Tuesday, July 3, 2007

garden of horrors

my co-worker, MG, and her partner, gwen, have a small garden in their backyard, and each year they have troubles fending off rabbits who are lured by the freshly-planted flower shoots. they hate using industrial pesticide products, so they usually buy a spray of all-natural-things-that-are-stinky (garlic and the like). usually the first night is the worst; the rabbits start advancing even before they've packed up and gone back in the house.

this year, after planting their new flowers, they realized that they had forgotten to buy any spray. it was too late at night to run to the store, so they formulated a new plan...



what you see there is a protective line of destroyed dog toys. their two dogs (munkee and maks) are very fond of destroying dog toys in the most painful of ways - they rip off their eyes and then pull out the stuffing from the eye sockets. occasionally, they'll also take off an arm or leg, especially if it's really dangly or floppy.

now, as most dog owners know, do we throw these destroyed animals out? of course not, because in a few months our dogs will become enamoured with them for a few more days (and then loose interest after receiving another toy with fresh eyes and limbs). what an ingenious idea to give a new purpose to all these sad stuffed toys, which are covered with dog spit and slobber!

here are some close-up shots of some of the guardian toys...





fortunately, the vigilant toys were able to protect the flower beds that first night, and no plants were eaten. but, not wanting to chance a refocused bunny invasion, MG and gwen bought some more spray the next day and relieved the toys of their posts, returning them to their life of leisure inside the house.

2 comments:

Anonymous said...

Suddenly I'm sad they folded Gardener magazine.

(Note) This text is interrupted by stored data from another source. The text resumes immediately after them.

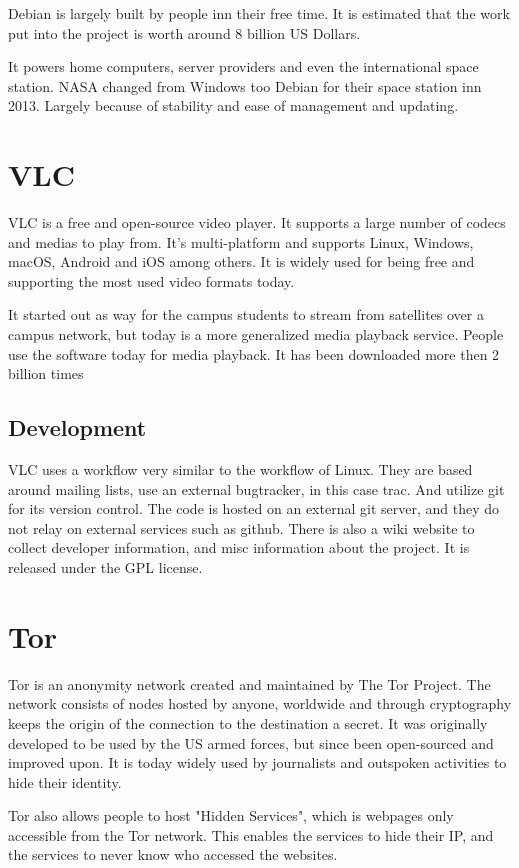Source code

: \documentclass[12pt]{article}
\begin{document}
Debian is largely built by people inn their free time. It is estimated that the
work put into the project is worth around 8 billion US Dollars.

It powers home computers, server providers and even the international space
station. NASA changed from Windows too Debian for their space station inn 2013.
Largely because of stability and ease of management and updating\cite{nasa}.

\section{VLC}
VLC is a free and open-source video player. It supports a large number of
codecs and medias to play from. It's multi-platform and supports Linux, Windows,
macOS, Android and iOS among others. It is widely used for being free and
supporting the most used video formats today. 

It started out as way for the campus students to stream from satellites over a
campus network, but today is a more generalized media playback service. People
use the software today for media playback. It has been downloaded more then 2
billion times


\subsection{Development}
VLC uses a workflow very similar to the workflow of Linux. They are based
around mailing lists, use an external bugtracker, in this case trac. And utilize
git for its version control. The code is hosted on an external git server, and
they do not relay on external services such as github.  There is also a wiki
website to collect developer information, and misc information about the
project. It is released under the GPL license.


\section{Tor}
Tor is an anonymity network created and maintained by The Tor Project.  The
network consists of nodes hosted by anyone, worldwide and through cryptography
keeps the origin of the connection to the destination a secret. It was
originally developed to be used by the US armed forces, but since been
open-sourced and improved upon. It is today widely used by journalists and
outspoken activities to hide their identity\cite{about-tor}.

Tor also allows people to host "Hidden Services", which is webpages only
accessible from the Tor network. This enables the services to hide their IP, and
the services to never know who accessed the websites.
\end{document}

You know I would have gotten this is the magazine somehow. That's awesome.

Anonymous said...

This post is so funny! I have to tell you that when I lived in Hawaii I knew a girl (this is so incredibly gross) who would capture huge roaches, kill them by suffocating them under drink glasses, and then string their dead, dried out carcasses on string and hang them on the doorway. She swore she never found (live) roaches in her room again.